What is being asked:
Repeat the stretch of entries below from the line with "- [设计模式](design_pattern.md)" through the line with "The AirRoute Optimizer". Include both ends and add nothing.

Extracted entries:

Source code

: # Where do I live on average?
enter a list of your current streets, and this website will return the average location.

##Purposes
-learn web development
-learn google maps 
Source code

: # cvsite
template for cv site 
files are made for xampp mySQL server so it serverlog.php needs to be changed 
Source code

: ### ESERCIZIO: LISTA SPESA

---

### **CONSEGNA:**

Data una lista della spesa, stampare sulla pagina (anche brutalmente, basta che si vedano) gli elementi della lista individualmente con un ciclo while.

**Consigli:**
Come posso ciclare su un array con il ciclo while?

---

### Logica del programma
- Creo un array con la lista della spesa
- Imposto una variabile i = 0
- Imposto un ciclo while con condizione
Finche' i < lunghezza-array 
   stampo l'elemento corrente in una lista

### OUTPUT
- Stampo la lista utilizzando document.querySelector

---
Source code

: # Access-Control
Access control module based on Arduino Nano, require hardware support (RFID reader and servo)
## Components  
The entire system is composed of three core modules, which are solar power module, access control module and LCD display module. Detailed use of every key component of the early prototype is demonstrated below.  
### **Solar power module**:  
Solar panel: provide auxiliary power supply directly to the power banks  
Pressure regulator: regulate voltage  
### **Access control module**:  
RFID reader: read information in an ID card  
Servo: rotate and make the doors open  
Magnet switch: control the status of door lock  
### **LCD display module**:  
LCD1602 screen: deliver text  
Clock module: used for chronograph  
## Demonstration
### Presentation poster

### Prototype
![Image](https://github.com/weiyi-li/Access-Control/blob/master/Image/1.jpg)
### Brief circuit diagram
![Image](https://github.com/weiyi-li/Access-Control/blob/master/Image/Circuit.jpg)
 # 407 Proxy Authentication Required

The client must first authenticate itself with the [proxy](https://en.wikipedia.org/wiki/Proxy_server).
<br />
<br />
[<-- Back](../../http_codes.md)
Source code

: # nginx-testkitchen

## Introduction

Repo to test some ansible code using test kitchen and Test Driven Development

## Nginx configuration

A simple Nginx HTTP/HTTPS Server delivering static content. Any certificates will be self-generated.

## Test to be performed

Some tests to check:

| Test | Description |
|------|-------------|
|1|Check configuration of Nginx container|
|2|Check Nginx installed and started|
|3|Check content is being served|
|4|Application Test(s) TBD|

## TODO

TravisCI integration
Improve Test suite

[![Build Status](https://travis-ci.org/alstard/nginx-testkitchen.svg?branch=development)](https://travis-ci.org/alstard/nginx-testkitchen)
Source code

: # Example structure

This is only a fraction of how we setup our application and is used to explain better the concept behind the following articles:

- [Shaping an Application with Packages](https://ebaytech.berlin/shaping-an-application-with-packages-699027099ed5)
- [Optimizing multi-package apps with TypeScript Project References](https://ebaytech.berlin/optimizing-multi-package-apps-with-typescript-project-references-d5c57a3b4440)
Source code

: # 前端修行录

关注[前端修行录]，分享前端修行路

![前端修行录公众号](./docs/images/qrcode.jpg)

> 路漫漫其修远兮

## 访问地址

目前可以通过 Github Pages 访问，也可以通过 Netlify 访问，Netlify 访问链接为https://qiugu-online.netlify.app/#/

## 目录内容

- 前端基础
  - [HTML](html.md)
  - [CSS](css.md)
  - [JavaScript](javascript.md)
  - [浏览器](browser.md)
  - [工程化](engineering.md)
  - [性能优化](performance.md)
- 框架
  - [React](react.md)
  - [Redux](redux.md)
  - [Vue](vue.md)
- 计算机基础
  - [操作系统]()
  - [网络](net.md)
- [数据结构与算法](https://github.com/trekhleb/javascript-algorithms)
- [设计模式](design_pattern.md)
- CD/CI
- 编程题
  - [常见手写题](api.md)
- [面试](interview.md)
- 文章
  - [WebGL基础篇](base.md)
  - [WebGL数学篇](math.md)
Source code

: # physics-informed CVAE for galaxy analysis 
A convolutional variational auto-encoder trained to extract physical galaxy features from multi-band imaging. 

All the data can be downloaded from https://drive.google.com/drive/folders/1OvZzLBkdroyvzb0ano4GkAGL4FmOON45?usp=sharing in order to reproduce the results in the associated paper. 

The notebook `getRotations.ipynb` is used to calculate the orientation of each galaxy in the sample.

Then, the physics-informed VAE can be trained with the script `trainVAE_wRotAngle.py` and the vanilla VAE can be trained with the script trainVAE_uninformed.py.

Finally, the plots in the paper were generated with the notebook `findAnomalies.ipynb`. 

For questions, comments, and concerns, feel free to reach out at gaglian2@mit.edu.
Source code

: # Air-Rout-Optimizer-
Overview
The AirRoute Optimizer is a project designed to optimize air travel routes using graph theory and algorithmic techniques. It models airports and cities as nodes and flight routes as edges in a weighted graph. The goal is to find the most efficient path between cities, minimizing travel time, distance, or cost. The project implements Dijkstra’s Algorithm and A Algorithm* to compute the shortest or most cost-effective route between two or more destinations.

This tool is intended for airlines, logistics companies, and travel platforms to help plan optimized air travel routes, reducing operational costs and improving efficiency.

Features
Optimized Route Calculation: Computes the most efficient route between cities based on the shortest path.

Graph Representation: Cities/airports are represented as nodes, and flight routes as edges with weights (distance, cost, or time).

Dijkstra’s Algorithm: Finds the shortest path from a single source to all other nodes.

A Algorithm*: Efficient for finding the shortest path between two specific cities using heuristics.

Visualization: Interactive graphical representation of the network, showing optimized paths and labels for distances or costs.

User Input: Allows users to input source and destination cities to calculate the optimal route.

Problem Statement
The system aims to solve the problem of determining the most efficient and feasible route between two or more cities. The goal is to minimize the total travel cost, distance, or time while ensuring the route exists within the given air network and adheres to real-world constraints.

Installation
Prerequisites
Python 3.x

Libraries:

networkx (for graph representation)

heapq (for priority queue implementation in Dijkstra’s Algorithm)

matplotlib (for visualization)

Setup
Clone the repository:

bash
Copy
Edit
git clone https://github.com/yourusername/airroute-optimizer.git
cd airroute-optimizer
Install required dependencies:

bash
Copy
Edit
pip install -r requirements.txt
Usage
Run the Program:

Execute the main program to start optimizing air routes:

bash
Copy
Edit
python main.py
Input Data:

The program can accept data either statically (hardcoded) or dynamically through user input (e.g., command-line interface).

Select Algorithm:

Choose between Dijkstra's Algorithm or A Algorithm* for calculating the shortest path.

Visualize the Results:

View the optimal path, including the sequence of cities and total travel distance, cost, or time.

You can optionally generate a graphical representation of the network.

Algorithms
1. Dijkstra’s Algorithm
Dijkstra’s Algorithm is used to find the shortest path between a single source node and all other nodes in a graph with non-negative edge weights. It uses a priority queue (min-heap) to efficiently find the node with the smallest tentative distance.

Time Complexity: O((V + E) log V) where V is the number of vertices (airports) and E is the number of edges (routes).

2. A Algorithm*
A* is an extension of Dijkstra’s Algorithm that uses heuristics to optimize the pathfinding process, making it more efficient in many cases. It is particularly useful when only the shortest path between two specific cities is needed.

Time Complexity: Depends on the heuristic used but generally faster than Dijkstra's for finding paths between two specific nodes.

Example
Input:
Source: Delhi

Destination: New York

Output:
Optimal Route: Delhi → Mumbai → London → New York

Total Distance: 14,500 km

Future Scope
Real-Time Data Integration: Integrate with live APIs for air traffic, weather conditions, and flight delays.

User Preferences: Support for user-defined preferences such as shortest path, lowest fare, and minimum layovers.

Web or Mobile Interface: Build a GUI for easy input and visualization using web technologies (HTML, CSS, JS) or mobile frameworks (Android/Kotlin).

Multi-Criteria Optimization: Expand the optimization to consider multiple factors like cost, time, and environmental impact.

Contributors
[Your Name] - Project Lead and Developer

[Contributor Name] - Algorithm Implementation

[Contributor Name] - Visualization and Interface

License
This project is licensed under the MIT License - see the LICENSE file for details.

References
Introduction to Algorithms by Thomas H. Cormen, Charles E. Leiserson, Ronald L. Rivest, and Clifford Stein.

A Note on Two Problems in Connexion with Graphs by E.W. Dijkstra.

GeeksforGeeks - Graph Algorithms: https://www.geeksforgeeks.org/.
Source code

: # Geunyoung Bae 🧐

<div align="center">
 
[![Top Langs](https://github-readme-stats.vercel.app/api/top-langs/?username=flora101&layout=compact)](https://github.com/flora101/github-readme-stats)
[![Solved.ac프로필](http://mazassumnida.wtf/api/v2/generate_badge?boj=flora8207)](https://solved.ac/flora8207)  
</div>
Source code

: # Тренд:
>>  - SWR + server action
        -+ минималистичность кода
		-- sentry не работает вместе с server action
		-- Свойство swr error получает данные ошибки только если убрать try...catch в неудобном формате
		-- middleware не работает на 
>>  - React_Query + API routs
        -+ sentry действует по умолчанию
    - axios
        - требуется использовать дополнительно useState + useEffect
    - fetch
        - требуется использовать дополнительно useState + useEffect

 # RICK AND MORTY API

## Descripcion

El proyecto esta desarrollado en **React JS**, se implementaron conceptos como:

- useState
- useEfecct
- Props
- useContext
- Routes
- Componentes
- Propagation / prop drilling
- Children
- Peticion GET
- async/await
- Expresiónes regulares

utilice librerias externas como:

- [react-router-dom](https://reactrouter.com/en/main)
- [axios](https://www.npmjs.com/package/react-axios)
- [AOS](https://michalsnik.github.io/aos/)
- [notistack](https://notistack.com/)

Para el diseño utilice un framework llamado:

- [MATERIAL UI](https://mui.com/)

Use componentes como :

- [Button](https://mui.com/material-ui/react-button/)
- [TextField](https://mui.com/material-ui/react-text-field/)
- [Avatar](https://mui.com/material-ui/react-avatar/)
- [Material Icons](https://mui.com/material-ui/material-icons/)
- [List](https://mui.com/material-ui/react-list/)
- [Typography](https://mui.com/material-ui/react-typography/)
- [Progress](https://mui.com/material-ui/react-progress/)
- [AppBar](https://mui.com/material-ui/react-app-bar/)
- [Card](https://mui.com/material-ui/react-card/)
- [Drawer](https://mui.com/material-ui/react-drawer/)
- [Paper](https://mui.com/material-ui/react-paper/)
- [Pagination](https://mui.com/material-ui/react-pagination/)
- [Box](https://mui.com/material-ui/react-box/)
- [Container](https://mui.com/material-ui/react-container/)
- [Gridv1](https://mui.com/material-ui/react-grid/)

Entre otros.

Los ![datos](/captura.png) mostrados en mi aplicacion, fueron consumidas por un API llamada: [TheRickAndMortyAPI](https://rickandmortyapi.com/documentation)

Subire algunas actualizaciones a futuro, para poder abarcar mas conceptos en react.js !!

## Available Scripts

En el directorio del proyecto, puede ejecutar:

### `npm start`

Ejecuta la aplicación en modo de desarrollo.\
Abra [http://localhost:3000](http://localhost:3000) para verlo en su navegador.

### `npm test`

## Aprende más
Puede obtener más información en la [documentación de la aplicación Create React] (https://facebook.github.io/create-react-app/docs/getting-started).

Answer to the exercise:
- [设计模式](design_pattern.md)
- CD/CI
- 编程题
  - [常见手写题](api.md)
- [面试](interview.md)
- 文章
  - [WebGL基础篇](base.md)
  - [WebGL数学篇](math.md)
Source code

: # physics-informed CVAE for galaxy analysis 
A convolutional variational auto-encoder trained to extract physical galaxy features from multi-band imaging. 

All the data can be downloaded from https://drive.google.com/drive/folders/1OvZzLBkdroyvzb0ano4GkAGL4FmOON45?usp=sharing in order to reproduce the results in the associated paper. 

The notebook `getRotations.ipynb` is used to calculate the orientation of each galaxy in the sample.

Then, the physics-informed VAE can be trained with the script `trainVAE_wRotAngle.py` and the vanilla VAE can be trained with the script trainVAE_uninformed.py.

Finally, the plots in the paper were generated with the notebook `findAnomalies.ipynb`. 

For questions, comments, and concerns, feel free to reach out at gaglian2@mit.edu.
Source code

: # Air-Rout-Optimizer-
Overview
The AirRoute Optimizer is a project designed to optimize air travel routes using graph theory and algorithmic techniques. It models airports and cities as nodes and flight routes as edges in a weighted graph. The goal is to find the most efficient path between cities, minimizing travel time, distance, or cost. The project implements Dijkstra’s Algorithm and A Algorithm* to compute the shortest or most cost-effective route between two or more destinations.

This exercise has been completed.